Breakfast: No matter how busy the day, start off with a good breakfast! A well-balanced morning meal ideally includes a whole grain, like cereal, oatmeal or whole grain bread, 100 percent orange juice or fruit, and protein like eggs or cottage cheese or dairy such as milk or yogurt. Holiday scheduling can make the day unpredictable; getting in a healthy breakfast helps prevent overeating at office parties and holiday gatherings later in the day.
Snack: Plan on it. There is nothing that will sabotage your commitment to stay fit through the holiday season than going to a party hungry. The chances of you overeating go way up! Instead, bridge the hunger gap with a balanced afternoon snack, like almonds and apricots, yogurt, or an apple and an ounce of cheese. All are easy to keep at your desk or grab at home.
Move it: Don’t wait until New Year’s to commit to getting fit. Stay active through the holidays so you can start the year feeling good and on your game. Even if you skip a day here or there, try to remain true to your exercise regimen more days than not each week.

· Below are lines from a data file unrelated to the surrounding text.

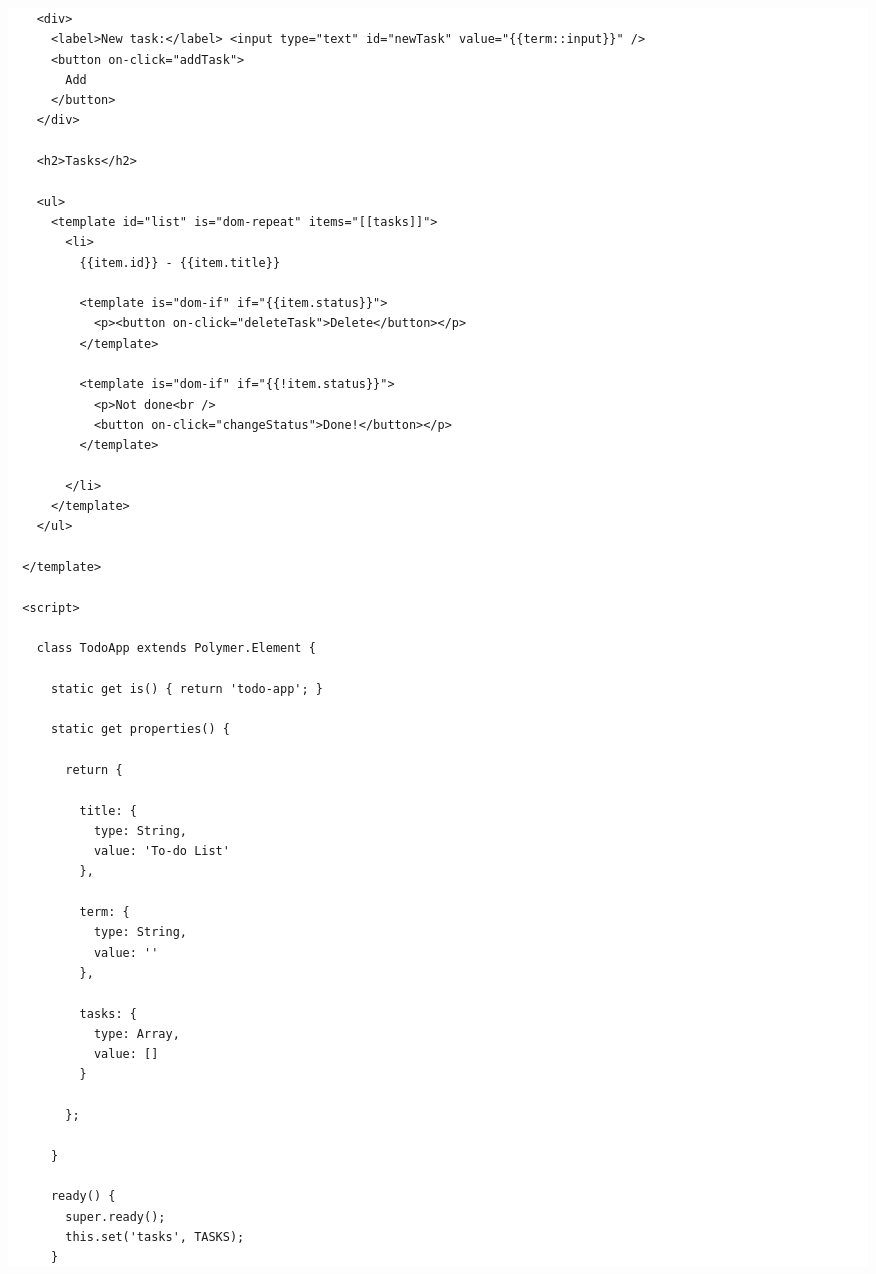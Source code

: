 		<div>
		  <label>New task:</label> <input type="text" id="newTask" value="{{term::input}}" />
		  <button on-click="addTask">
			Add
		  </button>
		</div>

		<h2>Tasks</h2>

		<ul>
		  <template id="list" is="dom-repeat" items="[[tasks]]">
			<li>
			  {{item.id}} - {{item.title}}

			  <template is="dom-if" if="{{item.status}}">
				<p><button on-click="deleteTask">Delete</button></p>
			  </template>

			  <template is="dom-if" if="{{!item.status}}">
				<p>Not done<br />
				<button on-click="changeStatus">Done!</button></p>
			  </template>
			  
			</li>
		  </template>
		</ul>

	  </template>

	  <script>

		class TodoApp extends Polymer.Element {

		  static get is() { return 'todo-app'; }

		  static get properties() {

			return {

			  title: {
				type: String,
				value: 'To-do List'
			  },

			  term: {
				type: String,
				value: ''
			  },

			  tasks: {
				type: Array,
				value: []
			  }

			};

		  }

		  ready() {
			super.ready();
			this.set('tasks', TASKS);
		  }
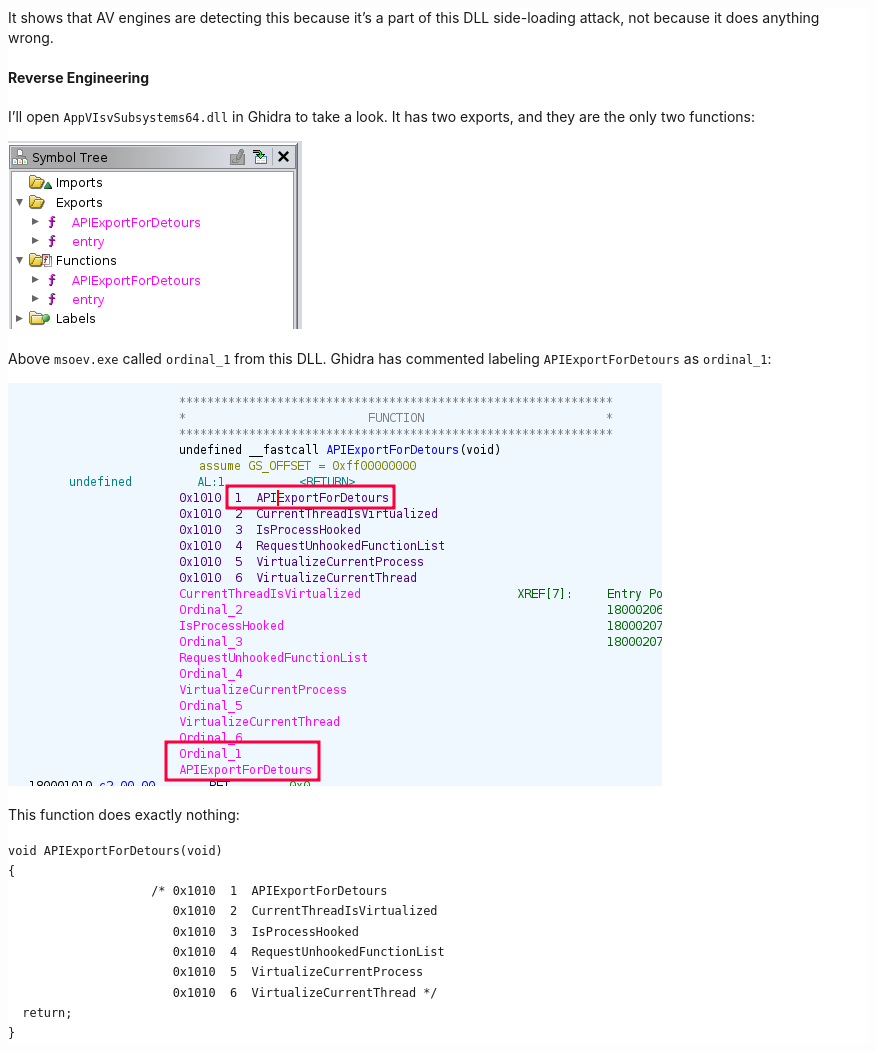 It shows that AV engines are detecting this because it’s a part of this DLL
side-loading attack, not because it does anything wrong.

#### Reverse Engineering

I’ll open `AppVIsvSubsystems64.dll` in Ghidra to take a look. It has two
exports, and they are the only two functions:

![image-20240506180534261](../img/image-20240506180534261.png)

Above `msoev.exe` called `ordinal_1` from this DLL. Ghidra has commented
labeling `APIExportForDetours` as `ordinal_1`:

![image-20240506180721604](../img/image-20240506180721604.png)

This function does exactly nothing:

    
    
    void APIExportForDetours(void)
    {
                        /* 0x1010  1  APIExportForDetours
                           0x1010  2  CurrentThreadIsVirtualized
                           0x1010  3  IsProcessHooked
                           0x1010  4  RequestUnhookedFunctionList
                           0x1010  5  VirtualizeCurrentProcess
                           0x1010  6  VirtualizeCurrentThread */
      return;
    }
    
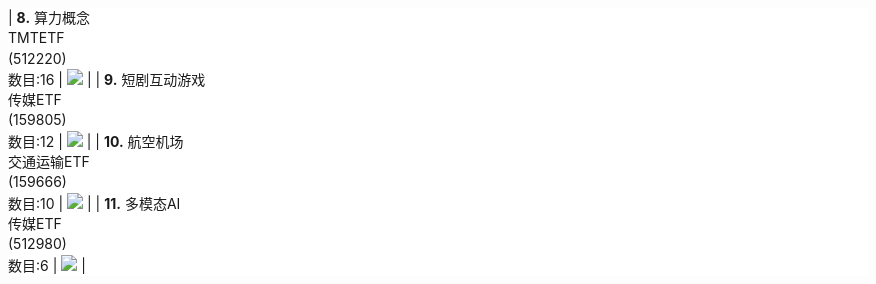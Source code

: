| **8.** 算力概念<br/>TMTETF<br/>(512220)<br/>数目:16       | ![](https://sykent-blog-image.oss-cn-beijing.aliyuncs.com/quant/image/2024/3/1711008227280-tmp.jpg) |
| **9.** 短剧互动游戏<br/>传媒ETF<br/>(159805)<br/>数目:12  | ![](https://sykent-blog-image.oss-cn-beijing.aliyuncs.com/quant/image/2024/3/1711008227898-tmp.jpg) |
| **10.** 航空机场<br/>交通运输ETF<br/>(159666)<br/>数目:10 | ![](https://sykent-blog-image.oss-cn-beijing.aliyuncs.com/quant/image/2024/3/1711008228846-tmp.jpg) |
| **11.** 多模态AI<br/>传媒ETF<br/>(512980)<br/>数目:6      | ![](https://sykent-blog-image.oss-cn-beijing.aliyuncs.com/quant/image/2024/3/1711008229446-tmp.jpg) |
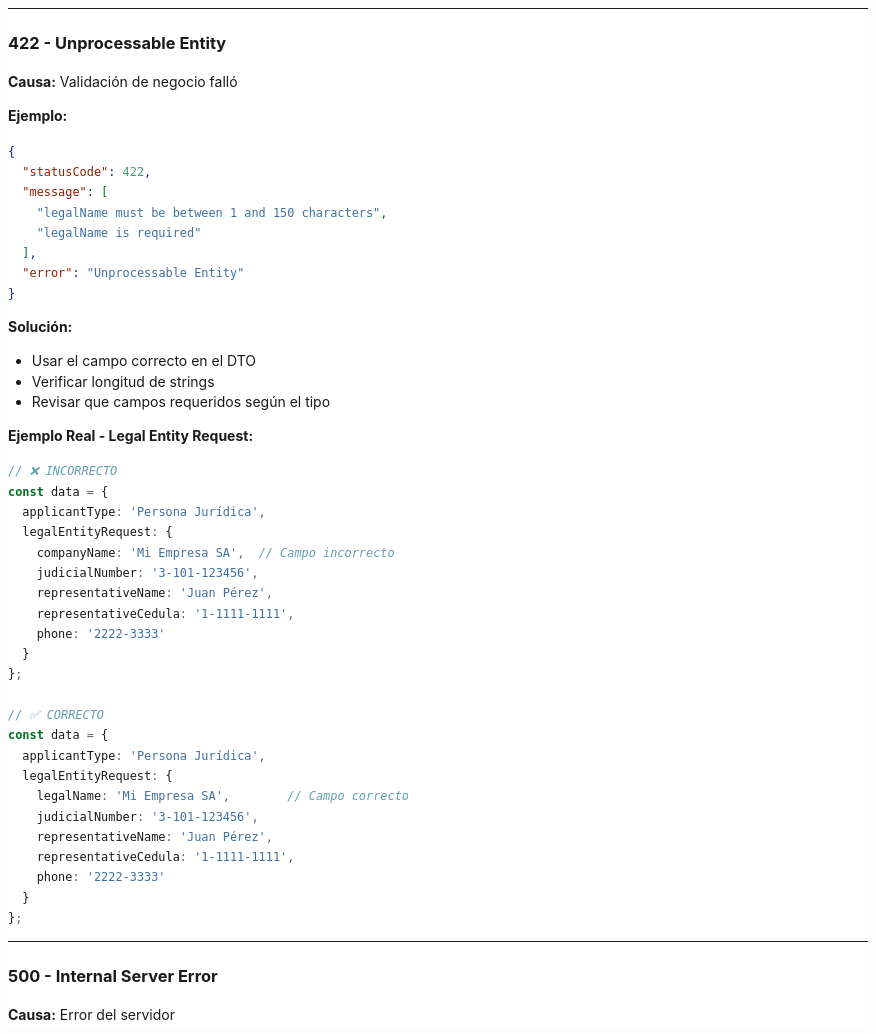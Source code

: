 
---

### 422 - Unprocessable Entity
**Causa:** Validación de negocio falló

**Ejemplo:**
```json
{
  "statusCode": 422,
  "message": [
    "legalName must be between 1 and 150 characters",
    "legalName is required"
  ],
  "error": "Unprocessable Entity"
}
```

**Solución:**
- Usar el campo correcto en el DTO
- Verificar longitud de strings
- Revisar que campos requeridos según el tipo

**Ejemplo Real - Legal Entity Request:**
```typescript
// ❌ INCORRECTO
const data = {
  applicantType: 'Persona Jurídica',
  legalEntityRequest: {
    companyName: 'Mi Empresa SA',  // Campo incorrecto
    judicialNumber: '3-101-123456',
    representativeName: 'Juan Pérez',
    representativeCedula: '1-1111-1111',
    phone: '2222-3333'
  }
};

// ✅ CORRECTO
const data = {
  applicantType: 'Persona Jurídica',
  legalEntityRequest: {
    legalName: 'Mi Empresa SA',        // Campo correcto
    judicialNumber: '3-101-123456',
    representativeName: 'Juan Pérez',
    representativeCedula: '1-1111-1111',
    phone: '2222-3333'
  }
};
```

---

### 500 - Internal Server Error
**Causa:** Error del servidor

Hydrate: With scheduling so tight, it’s easy to forget to stay well-hydrated. Many of my clients complain water gets boring; remember all fluids count! In addition to water, treat yourself to a nice cup of hot chocolate made with low-fat milk for calcium, choose orange juice for a boost of vitamin C and energy to keep going, try a nice bowl of hot soup at lunch. Even coffee and tea count. Alcohol dehydrates, so holiday drinking does NOT count!
Don’t forget protein: With all the sweet treats around, it's easy to overeat simple carbs. Remember to add protein such as poultry, fish, lean meats, eggs, cheese and soy to each meal to keep your immune system strong and help keep sweet cravings at bay.